A world where individuals with chronic pain receive integrated care focused on wellness rather than drugs, and those with addiction have easy access to compassionate evidence-based treatment.
The mission of the Steve Rummler Hope Network is to heighten awareness of the disease of addiction as it relates to the physical and emotional burdens of chronic pain and to improve the associated care process.
We understand addiction. Many of our volunteers and staff have personal connections to the disease. Whether we ourselves struggle or our loved ones have, we know the importance of hope.
A public that wants action to end the epidemic of addiction and overdose deaths.

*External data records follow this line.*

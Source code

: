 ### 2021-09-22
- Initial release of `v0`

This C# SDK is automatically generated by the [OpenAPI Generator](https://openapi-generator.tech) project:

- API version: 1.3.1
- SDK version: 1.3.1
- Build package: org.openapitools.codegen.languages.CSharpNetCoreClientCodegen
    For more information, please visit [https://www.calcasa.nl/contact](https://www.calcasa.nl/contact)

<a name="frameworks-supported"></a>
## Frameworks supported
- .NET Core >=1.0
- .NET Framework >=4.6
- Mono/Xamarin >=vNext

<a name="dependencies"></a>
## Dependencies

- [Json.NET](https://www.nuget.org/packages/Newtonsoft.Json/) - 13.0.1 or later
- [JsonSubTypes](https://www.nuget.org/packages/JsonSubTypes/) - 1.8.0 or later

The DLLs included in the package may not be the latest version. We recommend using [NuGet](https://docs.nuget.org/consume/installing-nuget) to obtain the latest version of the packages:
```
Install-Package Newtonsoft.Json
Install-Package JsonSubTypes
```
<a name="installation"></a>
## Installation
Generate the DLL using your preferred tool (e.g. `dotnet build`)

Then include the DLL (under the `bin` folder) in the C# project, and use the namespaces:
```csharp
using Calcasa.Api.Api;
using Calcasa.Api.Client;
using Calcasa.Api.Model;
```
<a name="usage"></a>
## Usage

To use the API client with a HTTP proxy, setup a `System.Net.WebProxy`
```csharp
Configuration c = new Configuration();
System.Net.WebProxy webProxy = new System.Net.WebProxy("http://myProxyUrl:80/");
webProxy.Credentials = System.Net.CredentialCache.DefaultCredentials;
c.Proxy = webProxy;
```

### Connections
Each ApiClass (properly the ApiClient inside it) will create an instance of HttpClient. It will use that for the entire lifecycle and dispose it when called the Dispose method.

Healthcare professionals who are educated in and practice responsible prescribing and who provide treatment focused on wellness rather than drugs.

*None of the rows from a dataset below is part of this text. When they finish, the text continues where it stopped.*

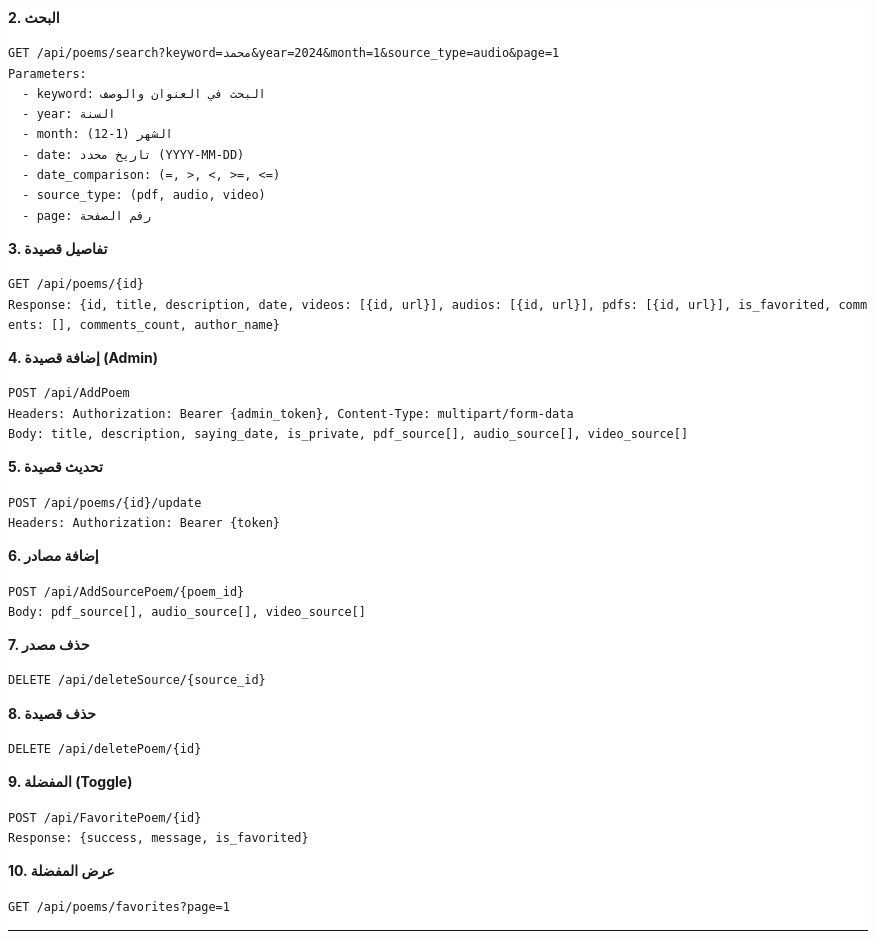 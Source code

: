 **2. البحث**
```
GET /api/poems/search?keyword=محمد&year=2024&month=1&source_type=audio&page=1
Parameters:
  - keyword: البحث في العنوان والوصف
  - year: السنة
  - month: الشهر (1-12)
  - date: تاريخ محدد (YYYY-MM-DD)
  - date_comparison: (=, >, <, >=, <=)
  - source_type: (pdf, audio, video)
  - page: رقم الصفحة
```

**3. تفاصيل قصيدة**
```
GET /api/poems/{id}
Response: {id, title, description, date, videos: [{id, url}], audios: [{id, url}], pdfs: [{id, url}], is_favorited, comments: [], comments_count, author_name}
```

**4. إضافة قصيدة (Admin)**
```
POST /api/AddPoem
Headers: Authorization: Bearer {admin_token}, Content-Type: multipart/form-data
Body: title, description, saying_date, is_private, pdf_source[], audio_source[], video_source[]
```

**5. تحديث قصيدة**
```
POST /api/poems/{id}/update
Headers: Authorization: Bearer {token}
```

**6. إضافة مصادر**
```
POST /api/AddSourcePoem/{poem_id}
Body: pdf_source[], audio_source[], video_source[]
```

**7. حذف مصدر**
```
DELETE /api/deleteSource/{source_id}
```

**8. حذف قصيدة**
```
DELETE /api/deletePoem/{id}
```

**9. المفضلة (Toggle)**
```
POST /api/FavoritePoem/{id}
Response: {success, message, is_favorited}
```

**10. عرض المفضلة**
```
GET /api/poems/favorites?page=1
```

---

An environment that empowers those affected by addiction to seek the help and support they need without shame or judgment.
The Steve Rummler HOPE Network was founded in 2011 by Bill and Judy Rummler. Their son, Steve Rummler, died that year of an accidental opioid overdose after struggling with addiction brought on by efforts to manage his chronic pain.

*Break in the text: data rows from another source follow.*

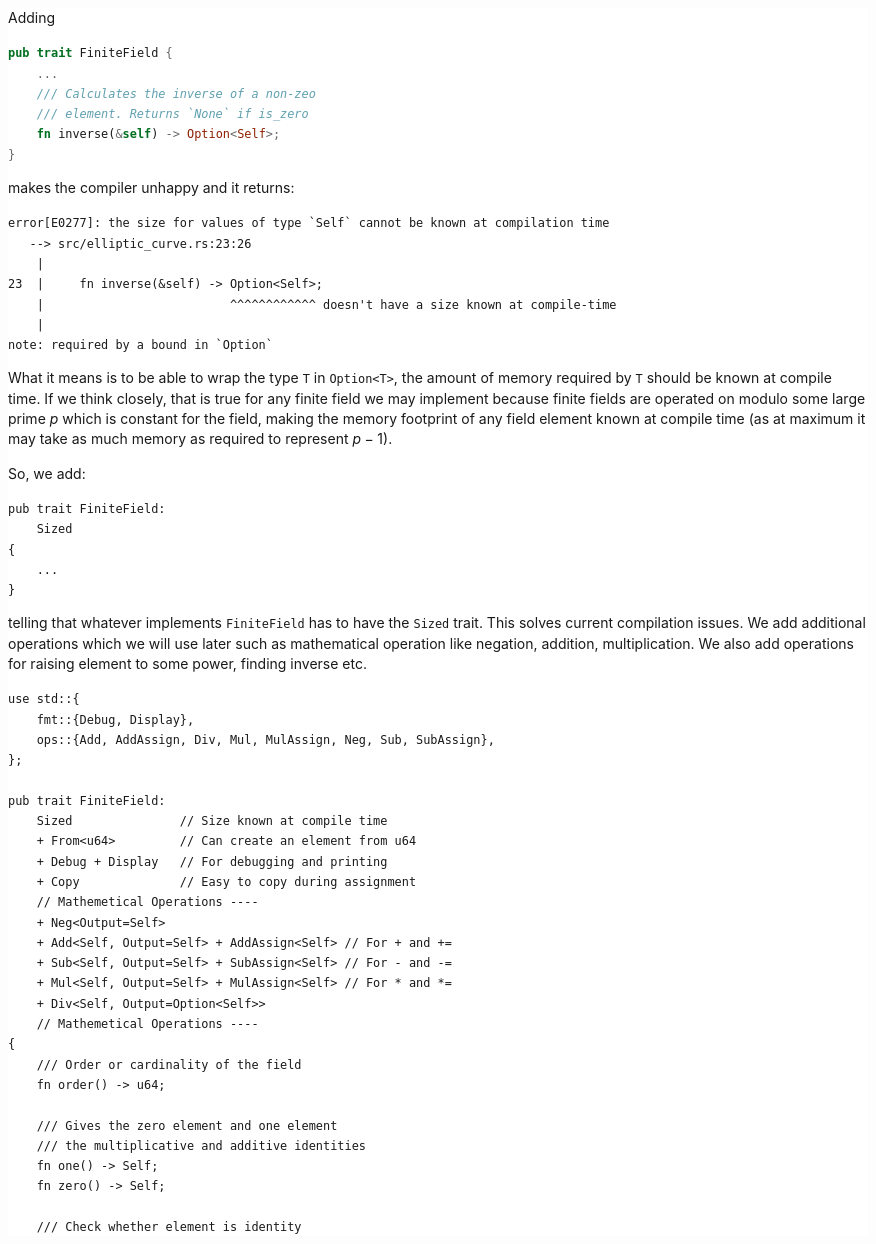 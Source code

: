 Adding
```rust
pub trait FiniteField {
    ...
    /// Calculates the inverse of a non-zeo
    /// element. Returns `None` if is_zero
    fn inverse(&self) -> Option<Self>;
}
```
makes the compiler unhappy and it returns:
```
error[E0277]: the size for values of type `Self` cannot be known at compilation time
   --> src/elliptic_curve.rs:23:26
    |
23  |     fn inverse(&self) -> Option<Self>;
    |                          ^^^^^^^^^^^^ doesn't have a size known at compile-time
    |
note: required by a bound in `Option`
```
What it means is to be able to wrap the type `T` in `Option<T>`, the amount of memory required by `T` should be known at compile time. If we think closely, that is true for any finite field we may implement because finite fields are operated on modulo some large prime $p$ which is constant for the field, making the memory footprint of any field element known at compile time (as at maximum it may take as much memory as required to represent $p-1$).

So, we add:
```rust=
pub trait FiniteField:
    Sized
{
    ...
}
```
telling that whatever implements `FiniteField` has to have the `Sized` trait. This solves current compilation issues. We add additional operations which we will use later such as mathematical operation like negation, addition, multiplication. We also add operations for raising element to some power, finding inverse etc.
```rust=
use std::{
    fmt::{Debug, Display},
    ops::{Add, AddAssign, Div, Mul, MulAssign, Neg, Sub, SubAssign},
};

pub trait FiniteField:
    Sized               // Size known at compile time
    + From<u64>         // Can create an element from u64
    + Debug + Display   // For debugging and printing
    + Copy              // Easy to copy during assignment
    // Mathemetical Operations ----
    + Neg<Output=Self>
    + Add<Self, Output=Self> + AddAssign<Self> // For + and +=
    + Sub<Self, Output=Self> + SubAssign<Self> // For - and -=
    + Mul<Self, Output=Self> + MulAssign<Self> // For * and *=
    + Div<Self, Output=Option<Self>>
    // Mathemetical Operations ----
{
    /// Order or cardinality of the field
    fn order() -> u64;

    /// Gives the zero element and one element
    /// the multiplicative and additive identities
    fn one() -> Self;
    fn zero() -> Self;

    /// Check whether element is identity
```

In 1996, Steve suffered a life-changing back injury and began a journey that would end tragically in 2011. He sought help from many medical and mental health professionals; however, he never received a treatable diagnosis for his back injury. Steve became depressed and was treated with anti-depressants and anti-anxiety medications (benzodiazepines). In 2005, he was prescribed the narcotic painkiller OxyContin which finally offered him some pain relief. By 2009, Steve had become addicted to his pain medications and his doctor encouraged him to get help. Steve decided to go to the Pain Rehabilitation Center at the Mayo Clinic in Rochester, Minnesota in January 2010, where he was tapered off of the painkillers and taught other tools for the management of his pain. However, by 2011, Steve had relapsed. Steve sought and found a doctor who prescribed narcotics and benzodiazepines in the quantities Steve requested. In April 2011 Steve agreed to go to the Hazelden Betty Ford Clinic in Center City, Minnesota to receive treatment for his addiction.
While Steve was at Hazelden, the doctor who in 2011 began prescribing his narcotic painkillers and diazepam (Valium) was under investigation by the Minnesota Board of Medical Practice. In May 2011, the Board took disciplinary action against this doctor’s license for “unprofessional and unethical conduct” and for “prescribing a drug for other than medically accepted purposes.” The doctor surrendered his medical license and the Board agreed to “close its files in this matter.”
Steve relapsed shortly after returning home from Hazelden Betty Ford. He was able to pick up two months of refills for his Norco (hydrocodone and acetaminophen) prescription, but eventually, he ran out, had no doctor to go to, and became desperate for relief. For the first and only time in his life, he sought out and purchased heroin. He used heroin one time; it killed him on July 1, 2011. His death certificate shows that the “immediate” cause of his death was “mixed drug toxicity (opiates and benzodiazepines)”. The real cause of his death, however, was the disease of addiction. After his death, his family established The Steve Rummler Hope Foundation with the goal of helping others who suffer from chronic pain and the disease of addiction.
Today, we operate as the Steve Rummler HOPE Network. Expanding our programs across the country has only been possible by building a network of specialists, advocates, supportive organizations and volunteers, and our devoted staff and board members. Formerly a foundation, now, a network of changemakers.